What the exercise asks. Work through the entries below and show every line in which "policy" is found.

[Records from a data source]
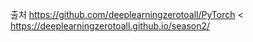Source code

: 
출처
https://github.com/deeplearningzerotoall/PyTorch <
https://deeplearningzerotoall.github.io/season2/
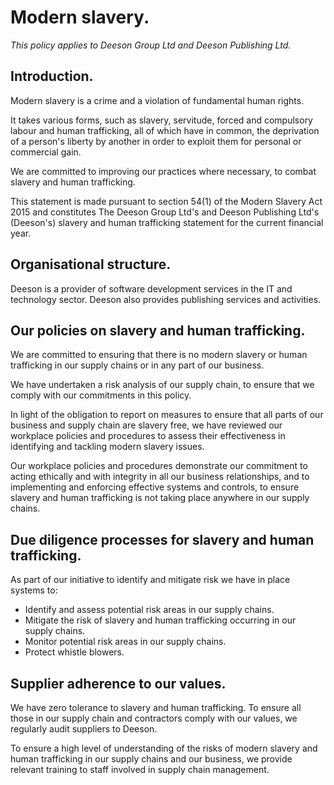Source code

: 
# Modern slavery.

_This policy applies to Deeson Group Ltd and Deeson Publishing Ltd._

## Introduction.

Modern slavery is a crime and a violation of fundamental human rights. 

It takes various forms, such as slavery, servitude, forced and compulsory labour and human trafficking, all of which have in common, the deprivation of a person's liberty by another in order to exploit them for personal or commercial gain.

We are committed to improving our practices where necessary, to combat slavery and human trafficking.

This statement is made pursuant to section 54(1) of the Modern Slavery Act 2015 and constitutes The Deeson Group Ltd's and Deeson Publishing Ltd's (Deeson's) slavery and human trafficking statement for the current financial year.
 
## Organisational structure.

Deeson is a provider of software development services in the IT and technology sector. Deeson also provides publishing services and activities.
 
## Our policies on slavery and human trafficking.

We are committed to ensuring that there is no modern slavery or human trafficking in our supply chains or in any part of our business.

We have undertaken a risk analysis of our supply chain, to ensure that we comply with our commitments in this policy.

In light of the obligation to report on measures to ensure that all parts of our business and supply chain are slavery free, we have reviewed our workplace policies and procedures to assess their effectiveness in identifying and tackling modern slavery issues.

Our workplace policies and procedures demonstrate our commitment to acting ethically and with integrity in all our business relationships, and to implementing and enforcing effective systems and controls, to ensure slavery and human trafficking is not taking place anywhere in our supply chains.

## Due diligence processes for slavery and human trafficking.

As part of our initiative to identify and mitigate risk 
we have in place systems to:

- Identify and assess potential risk areas in our supply chains.
- Mitigate the risk of slavery and human trafficking occurring in our supply chains.
- Monitor potential risk areas in our supply chains.
- Protect whistle blowers.

## Supplier adherence to our values.

We have zero tolerance to slavery and human trafficking. To ensure all those in our supply chain and contractors comply with our values, we regularly audit suppliers to Deeson. 

To ensure a high level of understanding of the risks of modern slavery and human trafficking in our supply chains and our business, we provide relevant training to staff involved in supply chain management. 
 
 
 
 
 
 
 
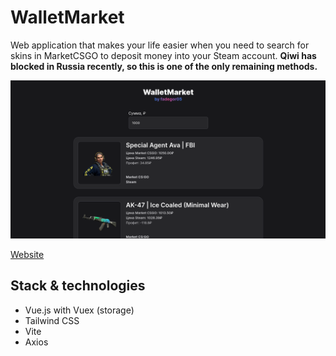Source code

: # WalletMarket

Web application that makes your life easier when you need to search for skins in MarketCSGO to deposit money into your Steam account. **Qiwi has blocked in Russia recently, so this is one of the only remaining methods.**

[![Screenshot](/images/image-1.png)](http://wm.fadegor05.ru/)

[Website](http://wm.fadegor05.ru/)

## Stack & technologies

- Vue.js with Vuex (storage)
- Tailwind CSS
- Vite
- Axios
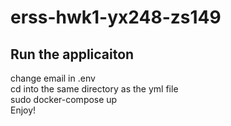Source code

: # erss-hwk1-yx248-zs149



## Run the applicaiton

change email in .env
</br>
cd into the same directory as the yml file
</br>
sudo docker-compose up
</br>
Enjoy!





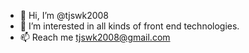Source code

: - 👋 Hi, I’m @tjswk2008
- 👀 I’m interested in all kinds of front end technologies.
- 📫 Reach me tjswk2008@gmail.com

<!---
tjswk2008/tjswk2008 is a ✨ special ✨ repository because its `README.md` (this file) appears on your GitHub profile.
You can click the Preview link to take a look at your changes.
--->
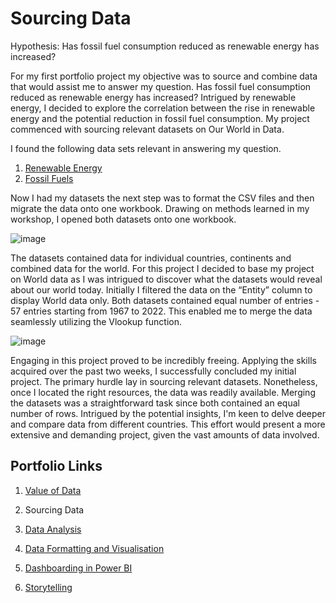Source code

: # Sourcing Data

Hypothesis: Has fossil fuel consumption reduced as renewable energy has increased?

For my first portfolio project my objective was to source and combine data that would assist me to answer my question. Has fossil fuel consumption reduced as renewable energy has increased?
Intrigued by renewable energy, I decided to explore the correlation between the rise in renewable energy and the potential reduction in fossil fuel consumption. My project commenced with sourcing relevant datasets on Our World in Data. 

I found the following data sets relevant in answering my question. 
1.	[Renewable Energy](https://ourworldindata.org/grapher/renewable-share-energy?tab=table)
2.	[Fossil Fuels](https://ourworldindata.org/grapher/fossil-fuels-share-energy?tab=table)

Now I had my datasets the next step was to format the CSV files and then migrate the data onto one workbook. Drawing on methods learned in my workshop, I opened both datasets onto one workbook. 

![image](https://github.com/joanneabioye/Sourcing-Data/assets/153685683/f1ec90d8-afee-4eca-8ef2-1c583053b0de)

The datasets contained data for individual countries, continents and combined data for the world. For this project I decided to base my project on World data as I was intrigued to discover what the datasets would reveal about our world today. Initially I filtered the data on the “Entity” column to display World data only. Both datasets contained equal number of entries - 57 entries starting from 1967 to 2022. This enabled me to merge the data seamlessly utilizing the Vlookup function.

![image](https://github.com/joanneabioye/Sourcing-Data/assets/153685683/a1518234-2f5d-4332-8aee-621439477c0c)

Engaging in this project proved to be incredibly freeing. Applying the skills acquired over the past two weeks, I successfully concluded my initial project. The primary hurdle lay in sourcing relevant datasets. Nonetheless, once I located the right resources, the data was readily available. Merging the datasets was a straightforward task since both contained an equal number of rows. Intrigued by the potential insights, I'm keen to delve deeper and compare data from different countries. This effort would present a more extensive and demanding project, given the vast amounts of data involved.


## Portfolio Links

1. [Value of Data](https://github.com/joanneabioye/Value-of-Data)

2. Sourcing Data

3. [Data Analysis](https://github.com/joanneabioye/Data-Analysis/blob/main/README.md)

4. [Data Formatting and Visualisation](https://github.com/joanneabioye/Data-Formatting-and-Visualisation)

5. [Dashboarding in Power BI](https://github.com/joanneabioye/Dashboarding-in-Power-BI/blob/main/README.md)

6. [Storytelling](https://github.com/joanneabioye/Storytelling/blob/main/README.md)



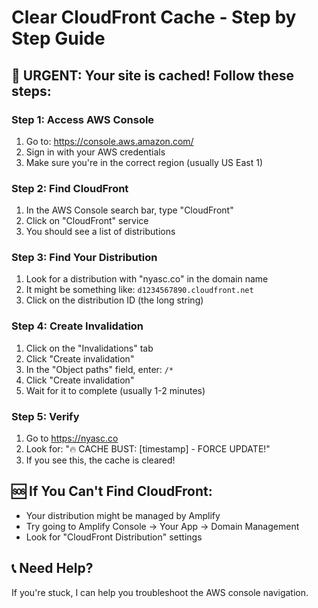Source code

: # Clear CloudFront Cache - Step by Step Guide

## 🚨 **URGENT: Your site is cached! Follow these steps:**

### **Step 1: Access AWS Console**
1. Go to: https://console.aws.amazon.com/
2. Sign in with your AWS credentials
3. Make sure you're in the correct region (usually US East 1)

### **Step 2: Find CloudFront**
1. In the AWS Console search bar, type "CloudFront"
2. Click on "CloudFront" service
3. You should see a list of distributions

### **Step 3: Find Your Distribution**
1. Look for a distribution with "nyasc.co" in the domain name
2. It might be something like: `d1234567890.cloudfront.net`
3. Click on the distribution ID (the long string)

### **Step 4: Create Invalidation**
1. Click on the "Invalidations" tab
2. Click "Create invalidation"
3. In the "Object paths" field, enter: `/*`
4. Click "Create invalidation"
5. Wait for it to complete (usually 1-2 minutes)

### **Step 5: Verify**
1. Go to https://nyasc.co
2. Look for: "🔥 CACHE BUST: [timestamp] - FORCE UPDATE!"
3. If you see this, the cache is cleared!

## 🆘 **If You Can't Find CloudFront:**
- Your distribution might be managed by Amplify
- Try going to Amplify Console → Your App → Domain Management
- Look for "CloudFront Distribution" settings

## 📞 **Need Help?**
If you're stuck, I can help you troubleshoot the AWS console navigation.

Exercise response.
_This policy applies to Deeson Group Ltd and Deeson Publishing Ltd._
We have undertaken a risk analysis of our supply chain, to ensure that we comply with our commitments in this policy.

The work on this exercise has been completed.